Further the American conduct of warfare in the Pacific region over the course of the past century has been shielded from critical scrutiny due to the geopolitical status of the United States, its leverage over the formal procedures assessing legal accountability that operate in international society, its influence on the media, and its refusal to impose international legal accountability on its own leadership.

As a result, American wartime practices involving the deliberate targeting of civilians has been shielded from authoritative scrutiny and the United States has been spared official condemnation of its tactics as tantamount to state terrorism.

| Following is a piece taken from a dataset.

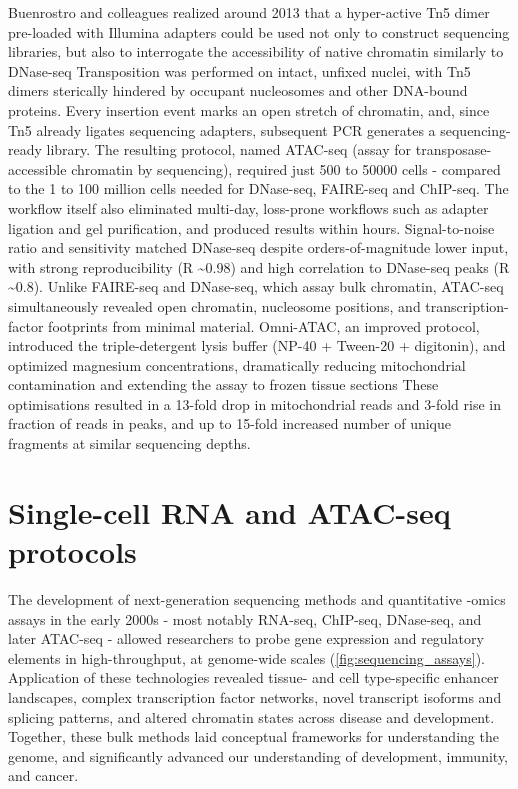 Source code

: Buenrostro and colleagues realized around 2013 that a hyper-active Tn5 dimer pre-loaded with Illumina adapters could be used not only to construct sequencing libraries, but also to interrogate the accessibility of native chromatin similarly to DNase-seq Transposition was performed on intact, unfixed nuclei, with Tn5 dimers sterically hindered by occupant nucleosomes and other DNA-bound proteins. Every insertion event marks an open stretch of chromatin, and, since Tn5 already ligates sequencing adapters, subsequent PCR generates a sequencing-ready library. The resulting protocol, named ATAC-seq (assay for transposase-accessible chromatin by sequencing), required just \num{500} to \num{50000} cells - compared to the 1 to 100 million cells needed for DNase-seq, FAIRE-seq and ChIP-seq. The workflow itself also eliminated multi-day, loss-prone workflows such as adapter ligation and gel purification, and produced results within hours. Signal-to-noise ratio and sensitivity matched DNase-seq despite orders-of-magnitude lower input, with strong reproducibility (R \textasciitilde 0.98) and high correlation to DNase-seq peaks (R \textasciitilde 0.8). Unlike FAIRE-seq and DNase-seq, which assay bulk chromatin, ATAC-seq simultaneously revealed open chromatin, nucleosome positions, and transcription-factor footprints from minimal material. Omni-ATAC, an improved protocol, introduced the triple-detergent lysis buffer (NP-40 + Tween-20 + digitonin), and optimized magnesium concentrations, dramatically reducing mitochondrial contamination and extending the assay to frozen tissue sections These optimisations resulted in a 13-fold drop in mitochondrial reads and 3-fold rise in fraction of reads in peaks, and up to 15-fold increased number of unique fragments at similar sequencing depths.

\section{Single-cell RNA and ATAC-seq protocols}
\label{sect:single_cell_sequencing_tech}
The development of next-generation sequencing methods and quantitative -omics assays in the early 2000s - most notably RNA-seq, ChIP-seq, DNase-seq, and later ATAC-seq - allowed researchers to probe gene expression and regulatory elements in high-throughput, at genome-wide scales (\autoref{fig:sequencing_assays}). Application of these technologies revealed tissue- and cell type-specific enhancer landscapes, complex transcription factor networks, novel transcript isoforms and splicing patterns, and altered chromatin states across disease and development. Together, these bulk methods laid conceptual frameworks for understanding the genome, and significantly advanced our understanding of development, immunity, and cancer.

Such a shielding appears particularly blatant as the United States has taken on the mantle of leading a worldwide antiterrorist crusade, the scope of which is defined in such a way as to conceive of terrorism as confined to anti-state violence.

This distorting control of language and of media presentations of terrorism has a profoundly misleading effect, obscuring the primary reality of terrorism, namely that states rather than anti-state actors are responsible for the great majority of civilian deaths over the course of the past several decades as well as throughout modern history.

As a consequence, the lesser anti-state violence is demonised, while the greater state violence is virtually immunise from criticism."